> Problem
Word for word, set down every line of the entries below from the line with "car_people (how many" to the line with "drivers_license_jurisdiction (The state", including both, and no other line.

> Saved entries
○ ○ ○ ○ ○

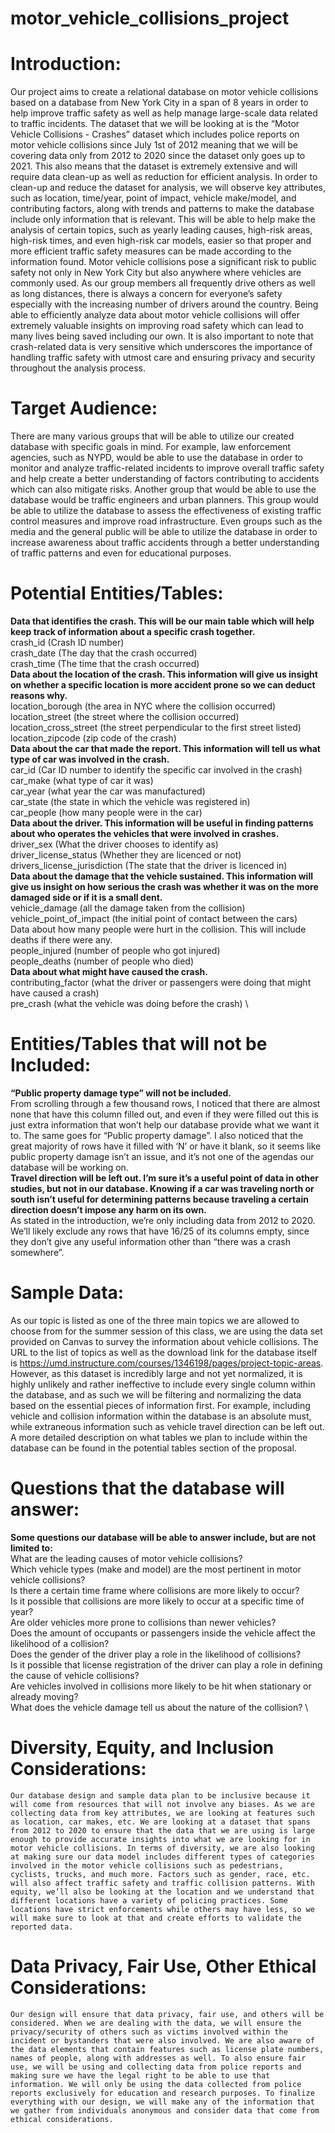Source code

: # motor_vehicle_collisions_project
  # Introduction:
Our project aims to create a relational database on motor vehicle collisions based on a database from New York City in a span of 8 years in order to help improve traffic safety as well as help manage large-scale data related to traffic incidents. The dataset that we will be looking at is the “Motor Vehicle Collisions - Crashes” dataset which includes police reports on motor vehicle collisions since July 1st of 2012 meaning that we will be covering data only from 2012 to 2020 since the dataset only goes up to 2021. This also means that the dataset is extremely extensive and will require data clean-up as well as reduction for efficient analysis. In order to clean-up and reduce the dataset for analysis, we will observe key attributes, such as location, time/year, point of impact, vehicle make/model, and contributing factors, along with trends and patterns to make the database include only information that is relevant. This will be able to help make the analysis of certain topics, such as yearly leading causes, high-risk areas, high-risk times, and even high-risk car models, easier so that proper and more efficient traffic safety measures can be made according to the information found.
	Motor vehicle collisions pose a significant risk to public safety not only in New York City but also anywhere where vehicles are commonly used. As our group members all frequently drive others as well as long distances, there is always a concern for everyone’s safety especially with the increasing number of drivers around the country. Being able to efficiently analyze data about motor vehicle collisions will offer extremely valuable insights on improving road safety which can lead to many lives being saved including our own. It is also important to note that crash-related data is very sensitive which underscores the importance of handling traffic safety with utmost care and ensuring privacy and security throughout the analysis process.

# Target Audience:
There are many various groups that will be able to utilize our created database with specific goals in mind. For example, law enforcement agencies, such as NYPD, would be able to use the database in order to monitor and analyze traffic-related incidents to improve overall traffic safety and help create a better understanding of factors contributing to accidents which can also mitigate risks. Another group that would be able to use the database would be traffic engineers and urban planners. This group would be able to utilize the database to assess the effectiveness of existing traffic control measures and improve road infrastructure. Even groups such as the media and the general public will be able to utilize the database in order to increase awareness about traffic accidents through a better understanding of traffic patterns and even for educational purposes.

# Potential Entities/Tables:
**Data that identifies the crash. This will be our main table which will help keep track of information about a specific crash together.**\
crash_id (Crash ID number) \
crash_date (The day that the crash occurred) \
crash_time (The time that the crash occurred) \
**Data about the location of the crash. This information will give us insight on whether a specific location is more accident prone so we can deduct reasons why.**\
  location_borough (the area in NYC where the collision occurred) \
  location_street (the street where the collision occurred) \
  location_cross_street (the street perpendicular to the first street listed) \
  location_zipcode (zip code of the crash) \
**Data about the car that made the report. This information will tell us what type of car was involved in the crash.** \
  car_id (Car ID number to identify the specific car involved in the crash) \
  car_make (what type of car it was) \
  car_year (what year the car was manufactured) \
  car_state (the state in which the vehicle was registered in) \
  car_people (how many people were in the car) \
**Data about the driver. This information will be useful in finding patterns about who operates the vehicles that were involved in crashes.** \
  driver_sex (What the driver chooses to identify as) \
  driver_license_status (Whether they are licenced or not) \
  drivers_license_jurisdiction (The state that the driver is licenced in) \
**Data about the damage that the vehicle sustained. This information will give us insight on how serious the crash was whether it was on the more damaged side or if it is a small dent.** \
  vehicle_damage (all the damage taken from the collision) \
  vehicle_point_of_impact (the initial point of contact between the cars) \
  Data about how many people were hurt in the collision. This will include deaths if there were any. \
  people_injured (number of people who got injured) \
  people_deaths (number of people who died) \
**Data about what might have caused the crash.** \
  contributing_factor (what the driver or passengers were doing that might have caused a crash) \
  pre_crash (what the vehicle was doing before the crash) \

# Entities/Tables that will not be Included:
**“Public property damage type” will not be included.** \
From scrolling through a few thousand rows, I noticed that there are almost none that have this column filled out, and even if they were filled out this is just extra information that won’t help our database provide what we want it to. The same goes for “Public property damage”. I also noticed that the great majority of rows have it filled with ‘N’ or have it blank, so it seems like public property damage isn’t an issue, and it’s not one of the agendas our database will be working on. \
**Travel direction will be left out. I’m sure it’s a useful point of data in other studies, but not in our database. Knowing if a car was traveling north or south isn’t useful for determining patterns because traveling a certain direction doesn’t impose any harm on its own.** \
As stated in the introduction, we’re only including data from 2012 to 2020. 
We’ll likely exclude any rows that have 16/25 of its columns empty, since they don’t give any useful information other than “there was a crash somewhere”.

# Sample Data:
As our topic is listed as one of the three main topics we are allowed to choose from for the summer session of this class, we are using the data set provided on Canvas to survey the information about vehicle collisions. The URL to the list of topics as well as the download link for the database itself is https://umd.instructure.com/courses/1346198/pages/project-topic-areas. However, as this dataset is incredibly large and not yet normalized, it is highly unlikely and rather ineffective to include every single column within the database, and as such we will be filtering and normalizing the data based on the essential pieces of information first. For example, including vehicle and collision information within the database is an absolute must, while extraneous information such as vehicle travel direction can be left out. A more detailed description on what tables we plan to include within the database can be found in the potential tables section of the proposal.

# Questions that the database will answer:
**Some questions our database will be able to answer include, but are not limited to:** \
What are the leading causes of motor vehicle collisions? \
Which vehicle types (make and model) are the most pertinent in motor vehicle collisions? \
Is there a certain time frame where collisions are more likely to occur? \
Is it possible that collisions are more likely to occur at a specific time of year? \
Are older vehicles more prone to collisions than newer vehicles? \
Does the amount of occupants or passengers inside the vehicle affect the likelihood of a collision? \
Does the gender of the driver play a role in the likelihood of collisions? \
Is it possible that license registration of the driver can play a role in defining the cause of vehicle collisions? \
Are vehicles involved in collisions more likely to be hit when stationary or already moving? \
What does the vehicle damage tell us about the nature of the collision? \

# Diversity, Equity, and Inclusion Considerations:
	Our database design and sample data plan to be inclusive because it will come from resources that will not involve any biases. As we are collecting data from key attributes, we are looking at features such as location, car makes, etc. We are looking at a dataset that spans from 2012 to 2020 to ensure that the data that we are using is large enough to provide accurate insights into what we are looking for in motor vehicle collisions. In terms of diversity, we are also looking at making sure our data model includes different types of categories involved in the motor vehicle collisions such as pedestrians, cyclists, trucks, and much more. Factors such as gender, race, etc. will also affect traffic safety and traffic collision patterns. With equity, we’ll also be looking at the location and we understand that different locations have a variety of policing practices. Some locations have strict enforcements while others may have less, so we will make sure to look at that and create efforts to validate the reported data.
 
# Data Privacy, Fair Use, Other Ethical Considerations:
	Our design will ensure that data privacy, fair use, and others will be considered. When we are dealing with the data, we will ensure the privacy/security of others such as victims involved within the incident or bystanders that were also involved. We are also aware of the data elements that contain features such as license plate numbers, names of people, along with addresses as well. To also ensure fair use, we will be using and collecting data from police reports and making sure we have the legal right to be able to use that information. We will only be using the data collected from police reports exclusively for education and research purposes. To finalize everything with our design, we will make any of the information that we gather from individuals anonymous and consider data that come from ethical considerations.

○ ○ ○ ○ ○

> Answer space
  car_people (how many people were in the car) \
**Data about the driver. This information will be useful in finding patterns about who operates the vehicles that were involved in crashes.** \
  driver_sex (What the driver chooses to identify as) \
  driver_license_status (Whether they are licenced or not) \
  drivers_license_jurisdiction (The state that the driver is licenced in) \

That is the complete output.